▸ DATA PROVIDED:
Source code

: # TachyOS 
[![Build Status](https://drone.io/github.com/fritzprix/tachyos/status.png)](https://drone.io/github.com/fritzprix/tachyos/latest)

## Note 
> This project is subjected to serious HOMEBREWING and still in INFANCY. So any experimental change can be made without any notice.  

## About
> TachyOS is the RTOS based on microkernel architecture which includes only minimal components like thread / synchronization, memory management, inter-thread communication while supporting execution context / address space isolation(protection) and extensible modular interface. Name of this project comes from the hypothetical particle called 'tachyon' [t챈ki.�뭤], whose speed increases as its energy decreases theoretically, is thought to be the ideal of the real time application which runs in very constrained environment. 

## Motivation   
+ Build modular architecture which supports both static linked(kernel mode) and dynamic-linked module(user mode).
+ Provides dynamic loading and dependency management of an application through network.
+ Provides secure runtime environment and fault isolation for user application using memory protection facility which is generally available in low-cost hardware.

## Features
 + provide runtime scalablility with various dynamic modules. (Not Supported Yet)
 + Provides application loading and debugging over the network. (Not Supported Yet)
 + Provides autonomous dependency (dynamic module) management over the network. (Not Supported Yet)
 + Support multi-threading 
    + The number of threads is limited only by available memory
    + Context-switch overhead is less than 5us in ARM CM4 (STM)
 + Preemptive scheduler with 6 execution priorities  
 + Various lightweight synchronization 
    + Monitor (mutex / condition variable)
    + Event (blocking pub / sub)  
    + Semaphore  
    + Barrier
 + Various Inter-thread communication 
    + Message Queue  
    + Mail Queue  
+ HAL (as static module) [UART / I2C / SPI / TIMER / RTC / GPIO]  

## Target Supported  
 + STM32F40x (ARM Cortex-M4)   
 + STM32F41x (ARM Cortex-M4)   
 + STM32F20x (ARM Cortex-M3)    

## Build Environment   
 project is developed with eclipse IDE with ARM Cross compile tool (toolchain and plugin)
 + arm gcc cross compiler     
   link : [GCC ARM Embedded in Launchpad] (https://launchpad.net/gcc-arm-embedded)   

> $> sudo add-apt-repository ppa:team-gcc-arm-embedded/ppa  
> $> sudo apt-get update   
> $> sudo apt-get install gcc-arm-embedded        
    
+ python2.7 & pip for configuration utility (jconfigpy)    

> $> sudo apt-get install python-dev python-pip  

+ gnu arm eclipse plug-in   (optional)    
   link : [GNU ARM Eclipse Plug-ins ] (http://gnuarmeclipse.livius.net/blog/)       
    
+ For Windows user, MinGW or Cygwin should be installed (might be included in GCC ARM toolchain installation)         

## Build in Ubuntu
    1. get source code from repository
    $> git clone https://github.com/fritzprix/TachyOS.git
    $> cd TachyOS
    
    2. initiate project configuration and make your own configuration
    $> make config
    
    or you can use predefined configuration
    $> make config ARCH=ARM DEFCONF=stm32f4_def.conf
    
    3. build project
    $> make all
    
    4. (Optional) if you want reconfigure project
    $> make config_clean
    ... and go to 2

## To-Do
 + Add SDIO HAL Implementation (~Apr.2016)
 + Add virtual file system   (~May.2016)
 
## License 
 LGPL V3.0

▸ WORK REQUEST:
Reproduce the final stretch of the data above: every line from the one holding "HAL Implementation (~Apr.2016)" through the end, inclusive, exactly as written and nothing else.

▸ WORKED SOLUTION:
 + Add SDIO HAL Implementation (~Apr.2016)
 + Add virtual file system   (~May.2016)
 
## License 
 LGPL V3.0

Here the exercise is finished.